Ust. Abdus Somad menyampaikan tausiyah lebih dari satu jam, bahasannya berbagai topik, antaranya persoalan ummat di zaman sekarang, Syariat Islam, ukhuwah Islamiyyah, antisipasi LGBT, etika bermazhab, hingga khazanah keilmuan ulama-ulama di Aceh.

Khazanah keilmuan yang ia sebutkan terkait ulama Aceh yang produktif mengarang atau menulis kitab. Peran para ulama Aceh telah mencerdaskan masyarakat tidak hanya di Aceh, tapi juga Melayu-Nusantara hingga sekarang.
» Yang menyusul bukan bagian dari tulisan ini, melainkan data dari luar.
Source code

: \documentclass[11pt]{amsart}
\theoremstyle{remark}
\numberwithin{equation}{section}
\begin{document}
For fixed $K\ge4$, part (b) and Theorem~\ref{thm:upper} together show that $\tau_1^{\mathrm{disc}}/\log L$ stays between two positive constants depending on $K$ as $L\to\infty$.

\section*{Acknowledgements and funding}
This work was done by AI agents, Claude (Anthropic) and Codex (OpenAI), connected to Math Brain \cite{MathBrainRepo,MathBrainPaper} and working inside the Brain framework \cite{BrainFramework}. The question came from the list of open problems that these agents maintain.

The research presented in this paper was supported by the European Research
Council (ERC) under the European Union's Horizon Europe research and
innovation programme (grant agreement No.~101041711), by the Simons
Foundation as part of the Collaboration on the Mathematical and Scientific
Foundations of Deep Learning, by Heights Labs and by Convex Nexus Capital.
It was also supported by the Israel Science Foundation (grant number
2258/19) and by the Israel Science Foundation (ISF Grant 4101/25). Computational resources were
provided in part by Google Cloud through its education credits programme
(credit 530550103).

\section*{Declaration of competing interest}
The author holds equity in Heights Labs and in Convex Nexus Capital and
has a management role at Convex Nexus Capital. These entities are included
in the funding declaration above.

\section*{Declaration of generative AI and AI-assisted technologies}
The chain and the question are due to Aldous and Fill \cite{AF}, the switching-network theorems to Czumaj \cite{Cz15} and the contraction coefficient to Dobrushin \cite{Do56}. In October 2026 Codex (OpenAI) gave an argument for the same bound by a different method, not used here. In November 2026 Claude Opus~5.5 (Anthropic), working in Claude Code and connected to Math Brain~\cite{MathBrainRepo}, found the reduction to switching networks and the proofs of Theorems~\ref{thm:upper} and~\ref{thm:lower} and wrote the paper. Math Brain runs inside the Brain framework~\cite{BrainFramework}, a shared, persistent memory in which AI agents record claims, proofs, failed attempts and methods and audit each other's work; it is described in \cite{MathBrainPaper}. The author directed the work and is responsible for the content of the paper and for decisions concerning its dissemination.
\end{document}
Para ulama-ulama ini telah berhasil membangunkan khazanah keilmuan dengan karyanya yang menjadi rujukan berabad-abad.

Memang, kekaguman Ust. Abdus Somad terhadap karya ulama Aceh tersebut sering disampaikan dalam beberapa ceramahnya dalam konten bahasan tentang Aceh. Bahkan ia pun penasaran dengan beberapa manuskrip yang belum dijumpainya dan dilihat isinya. Namun demikian, pengetahuan tentang ulama-ulama Aceh dan karya-karyanya, dalam pandangan saya, cukup mumpuni dan sangat baik. Sebab, jarang tokoh dan alim terkenal di Indonesia yang menyampaikan rujukan-rujukan kitab ulama sendiri.

Dan, syukurlah manuskrip-manuskrip yang disebutkan masih tersimpan di beberapa koleksi pribadi dan lembaga di Aceh, salah satunya di koleksi Museum Negeri Aceh Banda Aceh.

Antara tokoh dan kitab yang disebutkan oleh Ust. Abdus Somad adalah: Pertama, Syaikh Abdurrauf al-Jawi al-Fansuri yang mengarang kitab tafsir pertama dalam Bahasa Jawi/Melayu, Tarjuman al-Mustafid.

Biografi Singkat ‘Abdurrauf al-Fansuri 
Nama lengkap pengarang kitab Tarjuman al-Mustafid adalah ‘Abdurrauf bin ‘Ali al-Jawi al-Fansuri, sebagaimana sering ia sebutkan dalam kitab-kitabnya, tanpa as-Singkili.  Tidak ada sumber yang secara jelas menyebutkan tanggal kelahirannya, namun menurut DA. Rinkes5 sebagaimana yang dikutip oleh Azyumardi Azra, ‘Abdurrauf dilahirkan sekitar tahun 1024 H/1615 M. Ia meninggal dunia pada tahun 1105 H/1693 M, dengan usia 78 tahun dan dimakamkan di gampong Kuala Aceh, Lamdingin, di Banda Aceh.

‘Abdurrauf menuntut ilmu di Jazirah Arab selama 19 tahun, ia kembali ke Aceh sekitar tahun 1661 M. Ia aktif mengembangkan ajaran tarekat tasawuf Syattariyah dan menulis atau mengarang kitab multidisiplin ilmu. Hingga saat ini telah teridentifikasi karya mencapai 40 judul kitab. Termasuk kitab Tafsir yang dikarangnya pada masa Sultanah Safiyatuddin Syah (berkuasa 1644-23 Oktober 1675 M).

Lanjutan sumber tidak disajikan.